If they have tough standards on who is eligible for this coverage...why not.
Since the great majority of Americans Don't require this coverage (since they have their own), it should make a difference to them. The government (us the taxpayer) will one way, or another, end up paying the bill for people that can't afford to pay...so why not collect a premium from them now.
The government (us the taxpayer) will one way, or another, end up paying the bill for people that can't afford to pay...so why not collect a premium from them now.
Because... and I know I'm reaching here... because they can't afford it?
Dang MikeP, my sarcasm detector is raisin' hell.
As rich as they may be...they'll never be able to afford their own medical care.
Then let them decide where to draw the line, not some panel of bureaucrats, which is the necessary form of government-run medicine. I wish there were a catchy name for this phenomenon to hammer the point home...
"The main feature seems to be that they're not government run"
Yeah - just like Fannie Mae and Freddie Mac weren't (and aren't) "government run".
I don't like the sound of a health co-op.
I remember the food co-op at college & beyond, and some of those co-opteers had the look of people who didn't bathe as much as your average American.
I'd hate for modern medicine to turn into some kind of scratch n sniff affair.
Time to put Tyler Cowen in the Village Idiot category.

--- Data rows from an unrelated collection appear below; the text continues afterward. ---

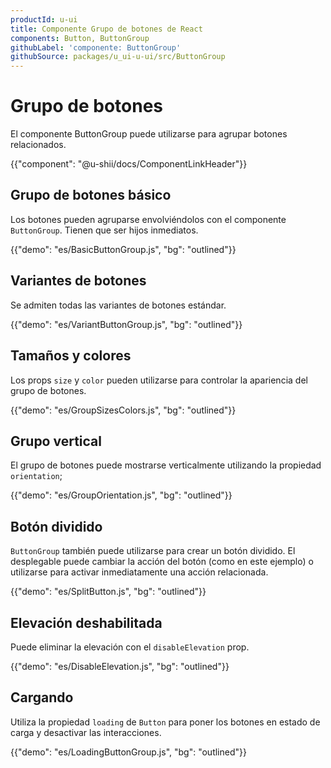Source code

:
 ```yaml
---
productId: u-ui
title: Componente Grupo de botones de React
components: Button, ButtonGroup
githubLabel: 'componente: ButtonGroup'
githubSource: packages/u_ui-u-ui/src/ButtonGroup
---
```


# Grupo de botones

<p class="description">El componente ButtonGroup puede utilizarse para agrupar botones relacionados.</p>

{{"component": "@u-shii/docs/ComponentLinkHeader"}}

## Grupo de botones básico

Los botones pueden agruparse envolviéndolos con el componente `ButtonGroup`.
Tienen que ser hijos inmediatos.

{{"demo": "es/BasicButtonGroup.js", "bg": "outlined"}}

## Variantes de botones

Se admiten todas las variantes de botones estándar.

{{"demo": "es/VariantButtonGroup.js", "bg": "outlined"}}

## Tamaños y colores

Los props `size` y `color` pueden utilizarse para controlar la apariencia del grupo de botones.

{{"demo": "es/GroupSizesColors.js", "bg": "outlined"}}

## Grupo vertical

El grupo de botones puede mostrarse verticalmente utilizando la propiedad `orientation`;

{{"demo": "es/GroupOrientation.js", "bg": "outlined"}}

## Botón dividido

`ButtonGroup` también puede utilizarse para crear un botón dividido. El desplegable puede cambiar la acción del botón (como en este ejemplo) o utilizarse para activar inmediatamente una acción relacionada.

{{"demo": "es/SplitButton.js", "bg": "outlined"}}

## Elevación deshabilitada

Puede eliminar la elevación con el `disableElevation` prop.

{{"demo": "es/DisableElevation.js", "bg": "outlined"}}

## Cargando

Utiliza la propiedad `loading` de `Button` para poner los botones en estado de carga y desactivar las interacciones.

{{"demo": "es/LoadingButtonGroup.js", "bg": "outlined"}}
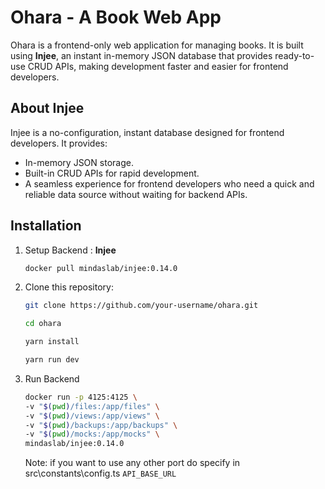 # Ohara - A Book Web App

Ohara is a frontend-only web application for managing books. It is built using **Injee**, an instant in-memory JSON database that provides ready-to-use CRUD APIs, making development faster and easier for frontend developers.

## About Injee

Injee is a no-configuration, instant database designed for frontend developers. It provides:

- In-memory JSON storage.
- Built-in CRUD APIs for rapid development.
- A seamless experience for frontend developers who need a quick and reliable data source without waiting for backend APIs.

## Installation

1. Setup Backend : **Injee**
   ```bash
   docker pull mindaslab/injee:0.14.0
   ```
2. Clone this repository:

   ```bash
   git clone https://github.com/your-username/ohara.git

   cd ohara

   yarn install

   yarn run dev
   ```

3. Run Backend
   ```bash
   docker run -p 4125:4125 \
   -v "$(pwd)/files:/app/files" \
   -v "$(pwd)/views:/app/views" \
   -v "$(pwd)/backups:/app/backups" \
   -v "$(pwd)/mocks:/app/mocks" \
   mindaslab/injee:0.14.0
   ```
   Note: if you want to use any other port do specify in src\constants\config.ts `API_BASE_URL`
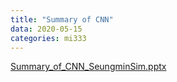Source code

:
 ```yaml
---
title: "Summary of CNN"
data: 2020-05-15 
categories: mi333
---
```


[Summary_of_CNN_SeungminSim.pptx](https://github.com/someonewho/someonewho.github.io/files/4631368/Summary_of_CNN_SeungminSim.pptx)
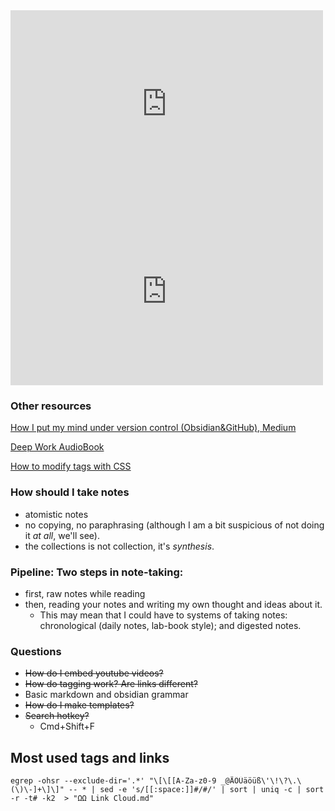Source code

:
<iframe width="500" height="300" src="https://www.youtube.com/embed/Ewhfok91AdE" frameborder="0" allow="accelerometer; autoplay; clipboard-write; encrypted-media; gyroscope; picture-in-picture" allowfullscreen></iframe>

<iframe width="500" height="300" src="https://www.youtube.com/embed/qqsNNTkhK5Y" frameborder="0" allow="accelerometer; autoplay; clipboard-write; encrypted-media; gyroscope; picture-in-picture" allowfullscreen></iframe>

### Other resources
[How I put my mind under version control (Obsidian&GitHub), Medium](https://medium.com/analytics-vidhya/how-i-put-my-mind-under-version-control-24caea37b8a5)

[Deep Work AudioBook](http://audiobookbay.nl/audio-books/deep-work-rules-for-focused-success-in-a-distracted-world-cal-newport/)

[How to modify tags with CSS](https://santiyounger.com/tagstyle/)


### How should I take notes
- atomistic notes
- no copying, no paraphrasing (although I am a bit suspicious of not doing it *at all*, we'll see).
- the collections is not collection, it's *synthesis*.


### Pipeline: Two steps in note-taking:
- first, raw notes while reading
- then, reading your notes and writing my own thought and ideas about it.
	- This may mean that I could have to systems of taking notes: chronological (daily notes, lab-book style); and digested notes.

### Questions
- ~~How do I embed youtube videos?~~
- ~~How do tagging work? Are links different?~~
- Basic markdown and obsidian grammar
- ~~How do I make templates?~~
- ~~Search hotkey?~~
	- Cmd+Shift+F

## Most used tags and links
```
egrep -ohsr --exclude-dir='.*' "\[\[[A-Za-z0-9 _@ÄÖÜäöüß\'\!\?\.\(\)\-]+\]\]" -- * | sed -e 's/[[:space:]]#/#/' | sort | uniq -c | sort -r -t# -k2  > "ΩΩ Link Cloud.md"
```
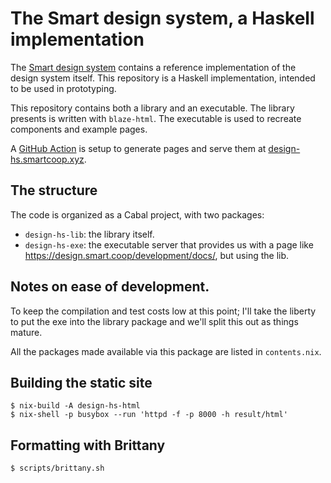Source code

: # The Smart design system, a Haskell implementation

The [Smart design system](https://design.smart.coop/) contains a reference
implementation of the design system itself. This repository is a Haskell
implementation, intended to be used in prototyping.

This repository contains both a library and an executable. The library presents
is written with `blaze-html`. The executable is used to recreate components and
example pages.

A [GitHub
Action](https://github.com/smartcoop/design-hs/blob/main/.github/workflows/deployment.yml)
is setup to generate pages and serve them at
[design-hs.smartcoop.xyz](https://design-hs.smartcoop.xyz/).

## The structure

The code is organized as a Cabal project, with two packages:

- `design-hs-lib`: the library itself.
- `design-hs-exe`: the executable server that provides us with a page like
  https://design.smart.coop/development/docs/, but using the lib.

## Notes on ease of development.

To keep the compilation and test costs low at this point; I'll take the liberty to put the exe into the library package and we'll split this out as things mature. 

All the packages made available via this package are listed in `contents.nix`.

## Building the static site

```
$ nix-build -A design-hs-html
$ nix-shell -p busybox --run 'httpd -f -p 8000 -h result/html'
```

## Formatting with Brittany

```
$ scripts/brittany.sh
```
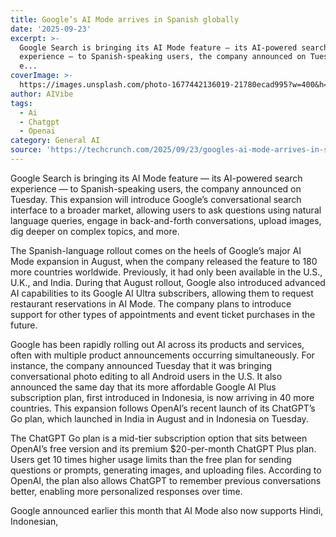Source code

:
 ```yaml
---
title: Google’s AI Mode arrives in Spanish globally
date: '2025-09-23'
excerpt: >-
  Google Search is bringing its AI Mode feature — its AI-powered search
  experience — to Spanish-speaking users, the company announced on Tuesday. This
  e...
coverImage: >-
  https://images.unsplash.com/photo-1677442136019-21780ecad995?w=400&h=200&fit=crop&auto=format
author: AIVibe
tags:
  - Ai
  - Chatgpt
  - Openai
category: General AI
source: 'https://techcrunch.com/2025/09/23/googles-ai-mode-arrives-in-spanish-globally/'
---
```

Google Search is bringing its AI Mode feature — its AI-powered search experience — to Spanish-speaking users, the company announced on Tuesday. This expansion will introduce Google’s conversational search interface to a broader market, allowing users to ask questions using natural language queries, engage in back-and-forth conversations, upload images, dig deeper on complex topics, and more.

The Spanish-language rollout comes on the heels of Google’s major AI Mode expansion in August, when the company released the feature to 180 more countries worldwide. Previously, it had only been available in the U.S., U.K., and India. During that August rollout, Google also introduced advanced AI capabilities to its Google AI Ultra subscribers, allowing them to request restaurant reservations in AI Mode. The company plans to introduce support for other types of appointments and event ticket purchases in the future.


	
	




	
	



Google has been rapidly rolling out AI across its products and services, often with multiple product announcements occurring simultaneously. For instance, the company announced Tuesday that it was bringing conversational photo editing to all Android users in the U.S. It also announced the same day that its more affordable Google AI Plus subscription plan, first introduced in Indonesia, is now arriving in 40 more countries. This expansion follows OpenAI’s recent launch of its ChatGPT’s Go plan, which launched in India in August and in Indonesia on Tuesday. 

The ChatGPT Go plan is a mid-tier subscription option that sits between OpenAI’s free version and its premium $20-per-month ChatGPT Plus plan. Users get 10 times higher usage limits than the free plan for sending questions or prompts, generating images, and uploading files. According to OpenAI, the plan also allows ChatGPT to remember previous conversations better, enabling more personalized responses over time.

Google announced earlier this month that AI Mode also now supports Hindi, Indonesian,
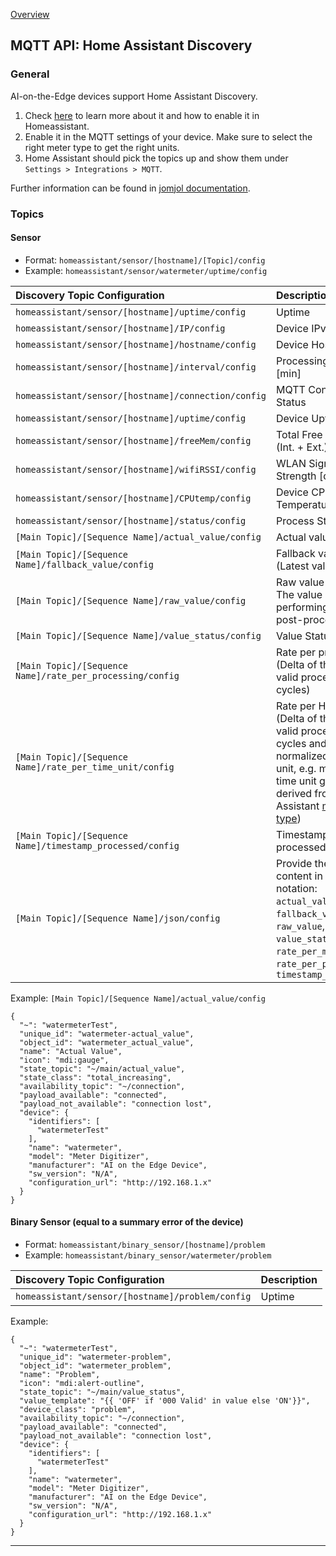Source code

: [Overview](_OVERVIEW.md) 

## MQTT API: Home Assistant Discovery

### General

AI-on-the-Edge devices support Home Assistant Discovery.

1. Check [here](https://www.home-assistant.io/integrations/mqtt/#mqtt-discovery) to learn more about it and how to enable it in Homeassistant.
2. Enable it in the MQTT settings of your device. Make sure to select the right meter type to get the right units.
3. Home Assistant should pick the topics up and show them under `Settings > Integrations > MQTT`.

Further information can be found in [jomjol documentation](https://jomjol.github.io/AI-on-the-edge-device-docs/Integration-Home-Assistant/).

### Topics

#### Sensor

- Format: `homeassistant/sensor/[hostname]/[Topic]/config`
- Example: `homeassistant/sensor/watermeter/uptime/config`

Discovery Topic Configuration| Description
:-|:-
`homeassistant/sensor/[hostname]/uptime/config` | Uptime
`homeassistant/sensor/[hostname]/IP/config` | Device IPv4 Address
`homeassistant/sensor/[hostname]/hostname/config` | Device Hostname
`homeassistant/sensor/[hostname]/interval/config` | Processing Interval [min]
`homeassistant/sensor/[hostname]/connection/config` | MQTT Connection Status
`homeassistant/sensor/[hostname]/uptime/config` | Device Uptime [s]
`homeassistant/sensor/[hostname]/freeMem/config` | Total Free Memory (Int. + Ext.) [kB]
`homeassistant/sensor/[hostname]/wifiRSSI/config` | WLAN Signal Strength [dBm]
`homeassistant/sensor/[hostname]/CPUtemp/config` | Device CPU Temperature (°C)
`homeassistant/sensor/[hostname]/status/config` | Process State
`[Main Topic]/[Sequence Name]/actual_value/config` | Actual value
`[Main Topic]/[Sequence Name]/fallback_value/config` | Fallback value<br>(Latest valid result)
`[Main Topic]/[Sequence Name]/raw_value/config` | Raw value <br>The value before performing any post-processing
`[Main Topic]/[Sequence Name]/value_status/config` | Value Status
`[Main Topic]/[Sequence Name]/rate_per_processing/config` | Rate per processing<br>(Delta of the last two valid processed cycles)
`[Main Topic]/[Sequence Name]/rate_per_time_unit/config` | Rate per HA time unit<br>(Delta of the last two valid processed cycles and normalized to time unit, e.g. minute. The time unit gets derived from Home Assistant [meter type](../../Configuration/Parameter/MQTT/MeterType.md))
`[Main Topic]/[Sequence Name]/timestamp_processed/config` | Timestamp of last processed cycle
`[Main Topic]/[Sequence Name]/json/config` | Provide the following content in JSON notation: `actual_value`, `fallback_vaue`, `raw_value`, `value_status`, `rate_per_min`, `rate_per_processing`, `timestamp_processed`

Example: `[Main Topic]/[Sequence Name]/actual_value/config`
```
{
  "~": "watermeterTest",
  "unique_id": "watermeter-actual_value",
  "object_id": "watermeter_actual_value",
  "name": "Actual Value",
  "icon": "mdi:gauge",
  "state_topic": "~/main/actual_value",
  "state_class": "total_increasing",
  "availability_topic": "~/connection",
  "payload_available": "connected",
  "payload_not_available": "connection lost",
  "device": {
    "identifiers": [
      "watermeterTest"
    ],
    "name": "watermeter",
    "model": "Meter Digitizer",
    "manufacturer": "AI on the Edge Device",
    "sw_version": "N/A",
    "configuration_url": "http://192.168.1.x"
  }
}
```


#### Binary Sensor (equal to a summary error of the device)

- Format: `homeassistant/binary_sensor/[hostname]/problem`
- Example: `homeassistant/binary_sensor/watermeter/problem`

Discovery Topic Configuration| Description
:-|:-
`homeassistant/sensor/[hostname]/problem/config` | Uptime

Example:
```
{
  "~": "watermeterTest",
  "unique_id": "watermeter-problem",
  "object_id": "watermeter_problem",
  "name": "Problem",
  "icon": "mdi:alert-outline",
  "state_topic": "~/main/value_status",
  "value_template": "{{ 'OFF' if '000 Valid' in value else 'ON'}}",
  "device_class": "problem",
  "availability_topic": "~/connection",
  "payload_available": "connected",
  "payload_not_available": "connection lost",
  "device": {
    "identifiers": [
      "watermeterTest"
    ],
    "name": "watermeter",
    "model": "Meter Digitizer",
    "manufacturer": "AI on the Edge Device",
    "sw_version": "N/A",
    "configuration_url": "http://192.168.1.x"
  }
}
```

---
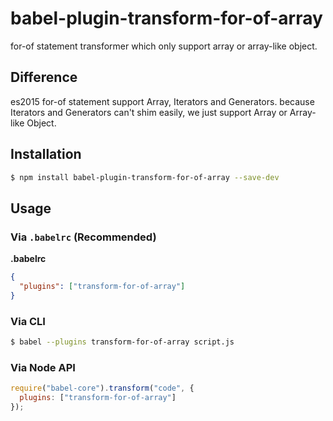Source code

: # babel-plugin-transform-for-of-array
for-of statement transformer which only support array or array-like object.

## Difference
es2015 for-of statement support Array, Iterators and Generators.
because Iterators and Generators can't shim easily, we just support Array or Array-like Object.

## Installation

``` sh
$ npm install babel-plugin-transform-for-of-array --save-dev
```

## Usage

### Via `.babelrc` (Recommended)

**.babelrc**

```json
{
  "plugins": ["transform-for-of-array"]
}
```

### Via CLI

```sh
$ babel --plugins transform-for-of-array script.js
```

### Via Node API

```javascript
require("babel-core").transform("code", {
  plugins: ["transform-for-of-array"]
});
```


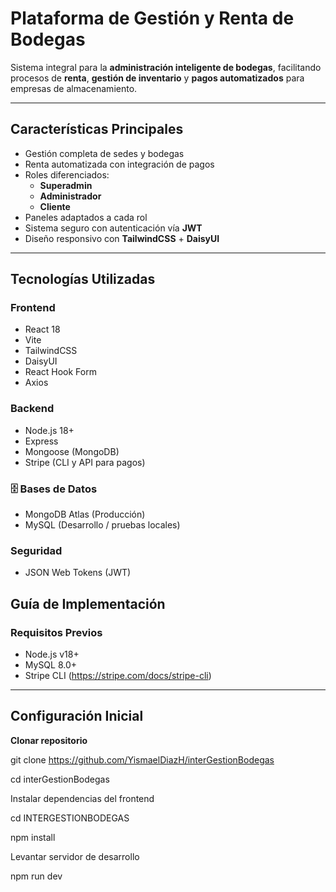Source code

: # Plataforma de Gestión y Renta de Bodegas

Sistema integral para la **administración inteligente de bodegas**, facilitando procesos de **renta**, **gestión de inventario** y **pagos automatizados** para empresas de almacenamiento.

---

## Características Principales

- Gestión completa de sedes y bodegas
- Renta automatizada con integración de pagos
- Roles diferenciados:
  - **Superadmin**
  - **Administrador**
  - **Cliente**
- Paneles adaptados a cada rol
- Sistema seguro con autenticación vía **JWT**
- Diseño responsivo con **TailwindCSS** + **DaisyUI**

---

## Tecnologías Utilizadas

### Frontend

- React 18
- Vite
- TailwindCSS
- DaisyUI
- React Hook Form
- Axios

### Backend

- Node.js 18+
- Express
- Mongoose (MongoDB)
- Stripe (CLI y API para pagos)

### 🗄️ Bases de Datos

- MongoDB Atlas (Producción)
- MySQL (Desarrollo / pruebas locales)

### Seguridad

- JSON Web Tokens (JWT)

## Guía de Implementación

### Requisitos Previos

- Node.js v18+
- MySQL 8.0+
- Stripe CLI (https://stripe.com/docs/stripe-cli)

---

## Configuración Inicial

**Clonar repositorio**

git clone https://github.com/YismaelDiazH/interGestionBodegas

cd interGestionBodegas

Instalar dependencias del frontend

cd INTERGESTIONBODEGAS

npm install

Levantar servidor de desarrollo

npm run dev

```

```
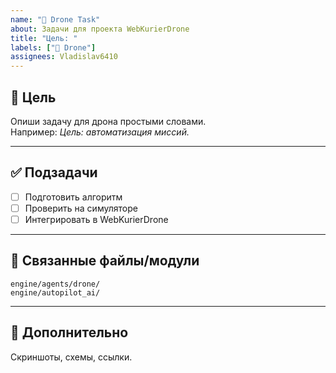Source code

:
 ```yaml
---
name: "🚁 Drone Task"
about: Задачи для проекта WebKurierDrone
title: "Цель: "
labels: ["🚁 Drone"]
assignees: Vladislav6410
---
```


## 🎯 Цель
Опиши задачу для дрона простыми словами.  
Например: *Цель: автоматизация миссий.*

---

## ✅ Подзадачи
- [ ] Подготовить алгоритм
- [ ] Проверить на симуляторе
- [ ] Интегрировать в WebKurierDrone

---

## 📂 Связанные файлы/модули
`engine/agents/drone/`  
`engine/autopilot_ai/`

---

## 📎 Дополнительно
Скриншоты, схемы, ссылки.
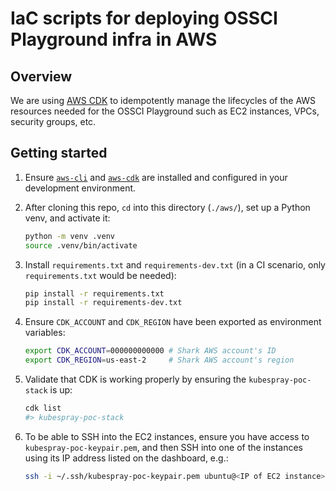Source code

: # IaC scripts for deploying OSSCI Playground infra in AWS

## Overview

We are using [AWS CDK](https://aws.amazon.com/cdk/) to idempotently manage the lifecycles of the AWS resources needed for the OSSCI Playground such as EC2 instances, VPCs, security groups, etc.

## Getting started

1. Ensure [`aws-cli`](https://docs.aws.amazon.com/cli/latest/userguide/getting-started-install.html) and [`aws-cdk`](https://docs.aws.amazon.com/cdk/v2/guide/getting_started.html) are installed and configured in your development environment.

1. After cloning this repo, `cd` into this directory (`./aws/`), set up a Python venv, and activate it:

    ```bash
    python -m venv .venv
    source .venv/bin/activate
    ```

1. Install `requirements.txt` and `requirements-dev.txt` (in a CI scenario, only `requirements.txt` would be needed):

    ```bash
    pip install -r requirements.txt
    pip install -r requirements-dev.txt
    ```

1. Ensure `CDK_ACCOUNT` and `CDK_REGION` have been exported as environment variables:

    ```bash
    export CDK_ACCOUNT=000000000000 # Shark AWS account's ID
    export CDK_REGION=us-east-2     # Shark AWS account's region
    ```

1. Validate that CDK is working properly by ensuring the `kubespray-poc-stack` is up:

    ```bash
    cdk list
    #> kubespray-poc-stack
    ```

1. To be able to SSH into the EC2 instances, ensure you have access to `kubespray-poc-keypair.pem`, and then SSH into one of the instances using its IP address listed on the dashboard, e.g.:

    ```bash
    ssh -i ~/.ssh/kubespray-poc-keypair.pem ubuntu@<IP of EC2 instance>
    ```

Insurance Companies, like S&L's, were originally mutual societies. Such organizations require sound money systems in order to operate. Insurance Companies were the first to realize that the end of Bretton Woods by Nixon would leave them with a lot of long-term investments paying lower rates of return than new investments and that they'd quickly become insolvent if they couldn't raise capital for a large volume of new investments. Hence de-mutualization. S&L's were caught in the same squeeze a few years later when the interest rates ballooned - hence the changes in banking law allowing S&L's to demutualize and get into other lines of business.
It all comes back to the Fed and Treasury.